5 Best Development Practices for the Security of Mobile Banking Apps
The current trend to “mobilize” banking services is phenomenal, with several leading banks and other financial institutions embracing this wonderful technology to reduce costs, improve customer outreach, and gain a competitive edge.
However, most mobile banking apps are susceptible to hacking. For example, a study by the University of Birmingham in the UK identified serious security vulnerabilities, which could affect millions of banking applications, including those of the leading banks.
Most of these vulnerabilities are due to poor app development practices. Therefore, ensuring you adhere to best programming practices, like those taught by Waqar Ahmed, who is a Certified Ethical Hacker with over four years of experience, could enhance the security capabilities of your financial apps.
Here are five tips that can improve the cyber security of your mobile banking apps.
1. Adhere to the industry security practices standards.
There are documents that stipulate the standards for enforcing security in mobile applications. If you comply with the outlined standards, you can safeguard your mobile banking application from the latest cyber attacks and vulnerabilities.
For example, one such security document is the OWASP Top Ten, which provides awareness on the latest security vulnerabilities in mobile applications. You can use the document to implement secure coding practices in your mobile financial app and stay ahead of the security curve.
2. Implement sufficient authentication.
Weak or insufficient authentication can allow a hacker unauthorized entry to a mobile banking application and ruin the life of the user.
Some of the techniques you can use to reinforce user authentication include implementing two-factor authentication, multi-factor authentication, additional code sent as an SMS or email message, and security questions and answers.
Furthermore, if users are required to provide their bank account numbers before accessing the mobile app, you can hide them or use tokens. Instead of displaying the complete account number on the mobile screen, you can display partial numbers (such as *7684) to maximize the security of this information, especially in public places.
Also, tokens can be assigned to the bank account numbers and given to the users. Since the tokens come with server-side mapping to the actual accounts, they offer increased authentication because they are only deducible to the users and difficult for the hackers to know.
3. Remember that the devil is in the code.
When building your mobile app for banking, security should be ingrained in every line of code you write. If you mess with any line of code, you can introduce flaws, which hackers could compromise to bring the whole application down.

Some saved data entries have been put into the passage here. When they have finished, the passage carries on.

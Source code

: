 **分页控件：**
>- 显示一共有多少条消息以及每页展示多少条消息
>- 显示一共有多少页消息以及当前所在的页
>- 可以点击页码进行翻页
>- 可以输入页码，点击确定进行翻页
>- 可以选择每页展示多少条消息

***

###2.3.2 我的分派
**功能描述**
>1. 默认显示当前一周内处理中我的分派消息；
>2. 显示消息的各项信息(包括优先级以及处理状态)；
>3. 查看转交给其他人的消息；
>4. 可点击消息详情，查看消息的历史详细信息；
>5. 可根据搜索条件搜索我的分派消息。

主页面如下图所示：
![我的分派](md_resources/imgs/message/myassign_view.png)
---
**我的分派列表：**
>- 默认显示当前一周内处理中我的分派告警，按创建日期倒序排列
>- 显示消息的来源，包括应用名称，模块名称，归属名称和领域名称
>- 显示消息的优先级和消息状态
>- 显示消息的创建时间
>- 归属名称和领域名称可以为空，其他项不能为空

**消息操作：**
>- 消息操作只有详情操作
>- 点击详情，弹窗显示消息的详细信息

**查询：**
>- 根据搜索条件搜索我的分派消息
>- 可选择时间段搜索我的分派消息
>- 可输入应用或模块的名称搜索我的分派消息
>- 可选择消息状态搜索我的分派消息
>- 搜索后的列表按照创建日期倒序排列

For example, an improperly coded financial app could make it easy for hackers to carry out reverse engineering attacks. To avoid this, you need to make the mobile banking app complex internally, using carefully crafted lines of code.

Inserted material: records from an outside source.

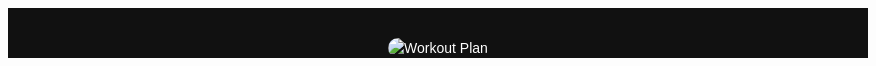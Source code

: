 <!DOCTYPE html>
<html>
<head>
  <meta charset="UTF-8">
  <title>Gym Dashboard</title>
  <style>
    body {
      margin: 0;
      background: #111;
      color: #fff;
      font-family: Arial, sans-serif;
      text-align: center;
    }
    #clock {
      font-size: 5em;
      margin-top: 40px;
    }
    img {
      margin-top: 30px;
      max-width: 80%;
      border-radius: 10px;
    }
    iframe {
      margin-top: 30px;
      border: none;
    }
  </style>
</head>
<body>
  <div id="clock"></div>

  <img src="https://via.placeholder.com/600x400?text=Workout+Plan" alt="Workout Plan">

  <iframe src="https://forecast7.com/en/38d96n94d38/greenwood/" width="300" height="250"></iframe>

  <script>
    function updateClock() {
      const now = new Date();
      document.getElementById('clock').innerText = now.toLocaleTimeString([], {hour: '2-digit', minute:'2-digit'});
    }
    setInterval(updateClock, 1000);
    updateClock();
  </script>
</body>
</html>
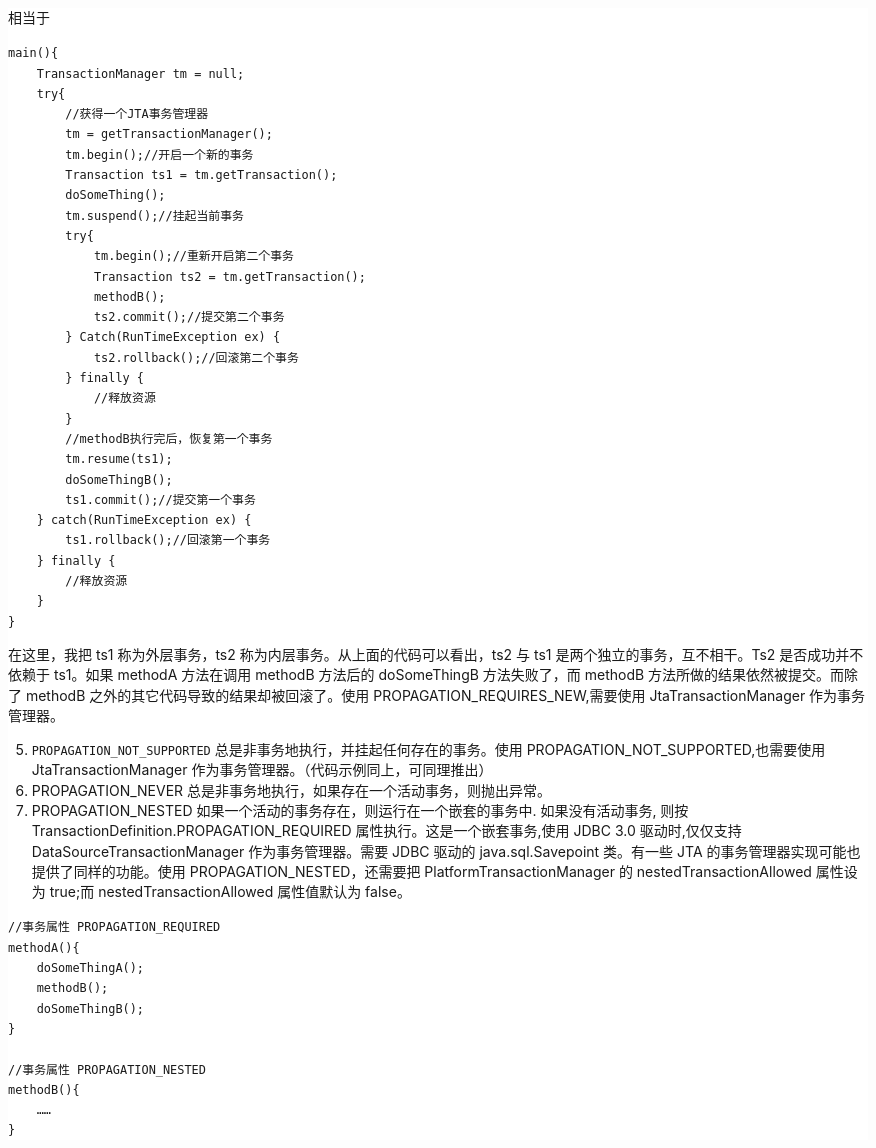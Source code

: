 相当于

```
main(){
    TransactionManager tm = null;
    try{
        //获得一个JTA事务管理器
        tm = getTransactionManager();
        tm.begin();//开启一个新的事务
        Transaction ts1 = tm.getTransaction();
        doSomeThing();
        tm.suspend();//挂起当前事务
        try{
            tm.begin();//重新开启第二个事务
            Transaction ts2 = tm.getTransaction();
            methodB();
            ts2.commit();//提交第二个事务
        } Catch(RunTimeException ex) {
            ts2.rollback();//回滚第二个事务
        } finally {
            //释放资源
        }
        //methodB执行完后，恢复第一个事务
        tm.resume(ts1);
        doSomeThingB();
        ts1.commit();//提交第一个事务
    } catch(RunTimeException ex) {
        ts1.rollback();//回滚第一个事务
    } finally {
        //释放资源
    }
}
```

在这里，我把 ts1 称为外层事务，ts2 称为内层事务。从上面的代码可以看出，ts2 与 ts1 是两个独立的事务，互不相干。Ts2 是否成功并不依赖于 ts1。如果 methodA 方法在调用 methodB 方法后的 doSomeThingB 方法失败了，而 methodB 方法所做的结果依然被提交。而除了 methodB 之外的其它代码导致的结果却被回滚了。使用 PROPAGATION_REQUIRES_NEW,需要使用 JtaTransactionManager 作为事务管理器。

5. `PROPAGATION_NOT_SUPPORTED` 总是非事务地执行，并挂起任何存在的事务。使用 PROPAGATION_NOT_SUPPORTED,也需要使用 JtaTransactionManager 作为事务管理器。（代码示例同上，可同理推出）
6. PROPAGATION_NEVER 总是非事务地执行，如果存在一个活动事务，则抛出异常。
7. PROPAGATION_NESTED 如果一个活动的事务存在，则运行在一个嵌套的事务中. 如果没有活动事务, 则按 TransactionDefinition.PROPAGATION_REQUIRED 属性执行。这是一个嵌套事务,使用 JDBC 3.0 驱动时,仅仅支持 DataSourceTransactionManager 作为事务管理器。需要 JDBC 驱动的 java.sql.Savepoint 类。有一些 JTA 的事务管理器实现可能也提供了同样的功能。使用 PROPAGATION_NESTED，还需要把 PlatformTransactionManager 的 nestedTransactionAllowed 属性设为 true;而 nestedTransactionAllowed 属性值默认为 false。

```
//事务属性 PROPAGATION_REQUIRED
methodA(){
    doSomeThingA();
    methodB();
    doSomeThingB();
}

//事务属性 PROPAGATION_NESTED
methodB(){
    ……
}
```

Furthermore, you can obfuscate the code to prevent hackers from maliciously looking at the inner-functioning of the application.
4. Remember to deal with the devil you know.
When relying on third-party libraries and APIs to add extra functionalities to your mobile banking application, exercise extra caution. Although they may be useful, most of these resources have vulnerabilities—like the notorious HeartBleed—which can send your application to the deepest parts of hell.
Some of the libraries and APIs enable hackers to remotely implant malicious code and cause havoc to the app users. Therefore, it’s essential to probe such resources comprehensively and only go for the well-developed and tested ones.
Better still, just deal with the libraries known to be secure, instead of relying on a new library that promises to offer sophisticated functionalities.
5. Test, test, and test.
Ensuring the security of your mobile banking app is a process that never ends. New cyber threats usually emerge every day, and new techniques are required to tackle them.
You should invest in penetration testing, emulations, and threat modeling techniques to harden your mobile banking application continuously against malicious attacks.
For example, you should continuously test the app to ensure that the exchanging of sensitive information is protected using HTTPS, connections are properly validated using SSL/TLS certificates, and unnecessary legacy sections are removed.
When identified, you need to fix the threats with each update and issue security patches promptly.
Security and reputation are some tenets that are highly regarded in the banking industry. If a mobile app can be the reason for the loss of trust, the consequences to the financial institution can be severe.
Ensuring the cyber security of mobile banking applications is not a feature or a benefit—it is an essential necessity. One loophole could lead to loss of millions of dollars, as well as significant loss of reputation.
Therefore, you should uphold the best development practices from the time you begin programming the first line of code to the last semicolon in the application.